Bundesbank verlässt Frankfurter Zentrale: Kostenexplosion zwingt zu radikalem Strategiewechsel
Bundesbank gibt Frankfurter Zentrale auf - Kosten zu hoch

Bundesbank vollzieht historische Kehrtwende in Frankfurt

In einer bemerkenswerten strategischen Neuausrichtung hat die Deutsche Bundesbank beschlossen, ihre traditionsreiche Zentrale in Frankfurt am Main komplett aufzugeben. Nach mehr als einem Jahrzehnt der Planungen und Kostenevaluierungen steht fest: Das markante Betongebäude in der Wilhelm-Epstein-Straße wird nicht mehr Sitz der deutschen Notenbank sein.

Milliardengrab Sanierung

Bundesbank-Präsident Joachim Nagel begründete die Entscheidung mit eindeutigen wirtschaftlichen Erwägungen. "Die Wirtschaftlichkeitsuntersuchung hat klar ergeben, dass der Kauf einer neuen Immobilie deutlich kostengünstiger ist als eine Unterbringung am bisherigen Standort", erklärte Nagel. Die Zahlen sprechen eine deutliche Sprache: Allein die Sanierung des ehemaligen Hauptgebäudes zusammen mit allen notwendigen Anpassungen der Liegenschaft hätte Investitionen in schwindelerregender Höhe erfordert.

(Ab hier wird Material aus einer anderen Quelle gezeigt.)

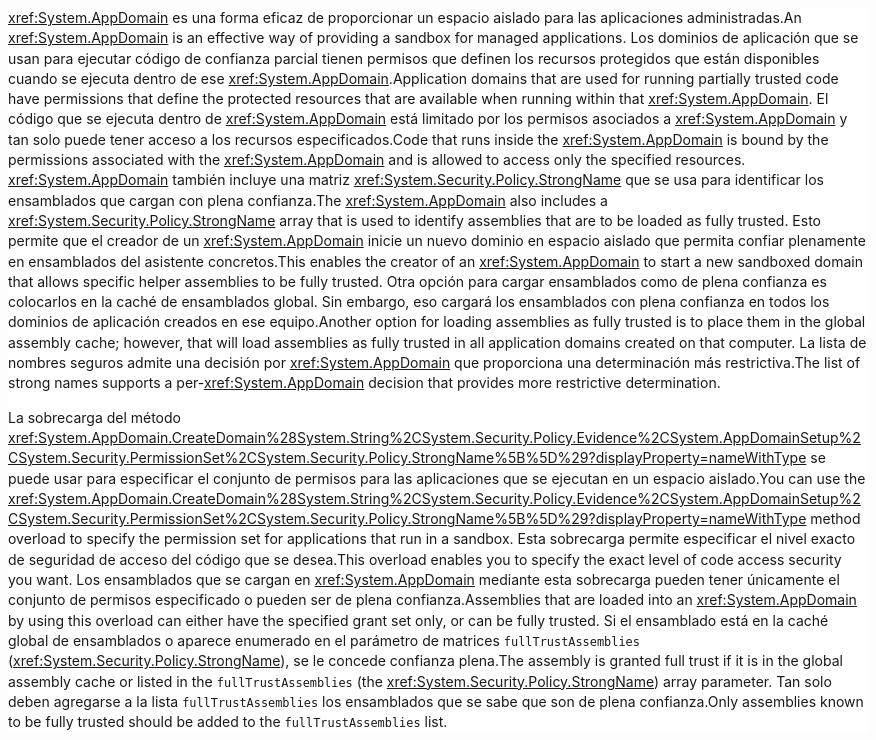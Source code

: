 <span data-ttu-id="1d78e-107"><xref:System.AppDomain> es una forma eficaz de proporcionar un espacio aislado para las aplicaciones administradas.</span><span class="sxs-lookup"><span data-stu-id="1d78e-107">An <xref:System.AppDomain> is an effective way of providing a sandbox for managed applications.</span></span> <span data-ttu-id="1d78e-108">Los dominios de aplicación que se usan para ejecutar código de confianza parcial tienen permisos que definen los recursos protegidos que están disponibles cuando se ejecuta dentro de ese <xref:System.AppDomain>.</span><span class="sxs-lookup"><span data-stu-id="1d78e-108">Application domains that are used for running partially trusted code have permissions that define the protected resources that are available when running within that <xref:System.AppDomain>.</span></span> <span data-ttu-id="1d78e-109">El código que se ejecuta dentro de <xref:System.AppDomain> está limitado por los permisos asociados a <xref:System.AppDomain> y tan solo puede tener acceso a los recursos especificados.</span><span class="sxs-lookup"><span data-stu-id="1d78e-109">Code that runs inside the <xref:System.AppDomain> is bound by the permissions associated with the <xref:System.AppDomain> and is allowed to access only the specified resources.</span></span> <span data-ttu-id="1d78e-110"><xref:System.AppDomain> también incluye una matriz <xref:System.Security.Policy.StrongName> que se usa para identificar los ensamblados que cargan con plena confianza.</span><span class="sxs-lookup"><span data-stu-id="1d78e-110">The <xref:System.AppDomain> also includes a <xref:System.Security.Policy.StrongName> array that is used to identify assemblies that are to be loaded as fully trusted.</span></span> <span data-ttu-id="1d78e-111">Esto permite que el creador de un <xref:System.AppDomain> inicie un nuevo dominio en espacio aislado que permita confiar plenamente en ensamblados del asistente concretos.</span><span class="sxs-lookup"><span data-stu-id="1d78e-111">This enables the creator of an <xref:System.AppDomain> to start a new sandboxed domain that allows specific helper assemblies to be fully trusted.</span></span> <span data-ttu-id="1d78e-112">Otra opción para cargar ensamblados como de plena confianza es colocarlos en la caché de ensamblados global. Sin embargo, eso cargará los ensamblados con plena confianza en todos los dominios de aplicación creados en ese equipo.</span><span class="sxs-lookup"><span data-stu-id="1d78e-112">Another option for loading assemblies as fully trusted is to place them in the global assembly cache; however, that will load assemblies as fully trusted in all application domains created on that computer.</span></span> <span data-ttu-id="1d78e-113">La lista de nombres seguros admite una decisión por <xref:System.AppDomain> que proporciona una determinación más restrictiva.</span><span class="sxs-lookup"><span data-stu-id="1d78e-113">The list of strong names supports a per-<xref:System.AppDomain> decision that provides more restrictive determination.</span></span>  
  
 <span data-ttu-id="1d78e-114">La sobrecarga del método <xref:System.AppDomain.CreateDomain%28System.String%2CSystem.Security.Policy.Evidence%2CSystem.AppDomainSetup%2CSystem.Security.PermissionSet%2CSystem.Security.Policy.StrongName%5B%5D%29?displayProperty=nameWithType> se puede usar para especificar el conjunto de permisos para las aplicaciones que se ejecutan en un espacio aislado.</span><span class="sxs-lookup"><span data-stu-id="1d78e-114">You can use the <xref:System.AppDomain.CreateDomain%28System.String%2CSystem.Security.Policy.Evidence%2CSystem.AppDomainSetup%2CSystem.Security.PermissionSet%2CSystem.Security.Policy.StrongName%5B%5D%29?displayProperty=nameWithType> method overload to specify the permission set for applications that run in a sandbox.</span></span> <span data-ttu-id="1d78e-115">Esta sobrecarga permite especificar el nivel exacto de seguridad de acceso del código que se desea.</span><span class="sxs-lookup"><span data-stu-id="1d78e-115">This overload enables you to specify the exact level of code access security you want.</span></span> <span data-ttu-id="1d78e-116">Los ensamblados que se cargan en <xref:System.AppDomain> mediante esta sobrecarga pueden tener únicamente el conjunto de permisos especificado o pueden ser de plena confianza.</span><span class="sxs-lookup"><span data-stu-id="1d78e-116">Assemblies that are loaded into an <xref:System.AppDomain> by using this overload can either have the specified grant set only, or can be fully trusted.</span></span> <span data-ttu-id="1d78e-117">Si el ensamblado está en la caché global de ensamblados o aparece enumerado en el parámetro de matrices `fullTrustAssemblies` (<xref:System.Security.Policy.StrongName>), se le concede confianza plena.</span><span class="sxs-lookup"><span data-stu-id="1d78e-117">The assembly is granted full trust if it is in the global assembly cache or listed in the `fullTrustAssemblies` (the <xref:System.Security.Policy.StrongName>) array parameter.</span></span> <span data-ttu-id="1d78e-118">Tan solo deben agregarse a la lista `fullTrustAssemblies` los ensamblados que se sabe que son de plena confianza.</span><span class="sxs-lookup"><span data-stu-id="1d78e-118">Only assemblies known to be fully trusted should be added to the `fullTrustAssemblies` list.</span></span>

Konkret bezifferte die Bundesbank die Gesamtkosten für den Verbleib am alten Standort auf rund 1,6 Milliarden Euro. Diese immense Summe umfasst nicht nur die bauliche Sanierung, sondern sämtliche Anpassungen, die für die Unterbringung der Zentralverwaltung notwendig gewesen wären. Selbst eine deutlich reduzierte Version des ursprünglichen Plans hätte sich nach Berechnungen der Notenbank nicht gerechnet.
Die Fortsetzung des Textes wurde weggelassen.